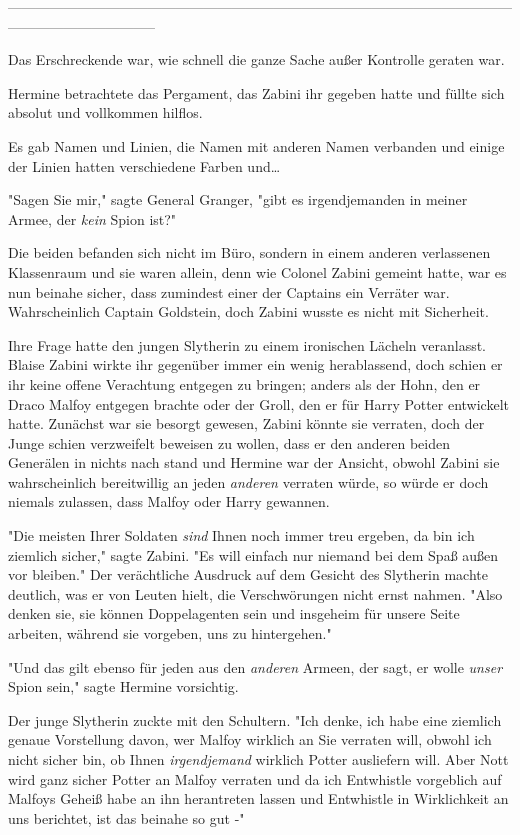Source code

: {--------------------------------------------------------------------------------------------------------------------------------------------

Das Erschreckende war, wie schnell die ganze Sache außer Kontrolle geraten war.

Hermine betrachtete das Pergament, das Zabini ihr gegeben hatte und füllte sich absolut und vollkommen hilflos.

Es gab Namen und Linien, die Namen mit anderen Namen verbanden und einige der Linien hatten verschiedene Farben und…

"Sagen Sie mir," sagte General Granger, "gibt es irgendjemanden in meiner Armee, der \emph{kein} Spion ist?"

Die beiden befanden sich nicht im Büro, sondern in einem anderen verlassenen Klassenraum und sie waren allein, denn wie Colonel Zabini gemeint hatte, war es nun beinahe sicher, dass zumindest einer der Captains ein Verräter war. Wahrscheinlich Captain Goldstein, doch Zabini wusste es nicht mit Sicherheit.

Ihre Frage hatte den jungen Slytherin zu einem ironischen Lächeln veranlasst. Blaise Zabini wirkte ihr gegenüber immer ein wenig herablassend, doch schien er ihr keine offene Verachtung entgegen zu bringen; anders als der Hohn, den er Draco Malfoy entgegen brachte oder der Groll, den er für Harry Potter entwickelt hatte. Zunächst war sie besorgt gewesen, Zabini könnte sie verraten, doch der Junge schien verzweifelt beweisen zu wollen, dass er den anderen beiden Generälen in nichts nach stand und Hermine war der Ansicht, obwohl Zabini sie wahrscheinlich bereitwillig an jeden \emph{anderen} verraten würde, so würde er doch niemals zulassen, dass Malfoy oder Harry gewannen.

"Die meisten Ihrer Soldaten \emph{sind} Ihnen noch immer treu ergeben, da bin ich ziemlich sicher," sagte Zabini. "Es will einfach nur niemand bei dem Spaß außen vor bleiben." Der verächtliche Ausdruck auf dem Gesicht des Slytherin machte deutlich, was er von Leuten hielt, die Verschwörungen nicht ernst nahmen. "Also denken sie, sie können Doppelagenten sein und insgeheim für unsere Seite arbeiten, während sie vorgeben, uns zu hintergehen."

"Und das gilt ebenso für jeden aus den \emph{anderen} Armeen, der sagt, er wolle \emph{unser} Spion sein," sagte Hermine vorsichtig.

Der junge Slytherin zuckte mit den Schultern. "Ich denke, ich habe eine ziemlich genaue Vorstellung davon, wer Malfoy wirklich an Sie verraten will, obwohl ich nicht sicher bin, ob Ihnen \emph{irgendjemand} wirklich Potter ausliefern will. Aber Nott wird ganz sicher Potter an Malfoy verraten und da ich Entwhistle vorgeblich auf Malfoys Geheiß habe an ihn herantreten lassen und Entwhistle in Wirklichkeit an uns berichtet, ist das beinahe so gut -"

}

_YOUR OBJECTIVE_
Go through the listing, and whenever a line contains the string "Spion", copy that line.

_ANSWER BOX_
"Sagen Sie mir," sagte General Granger, "gibt es irgendjemanden in meiner Armee, der \emph{kein} Spion ist?"
"Und das gilt ebenso für jeden aus den \emph{anderen} Armeen, der sagt, er wolle \emph{unser} Spion sein," sagte Hermine vorsichtig.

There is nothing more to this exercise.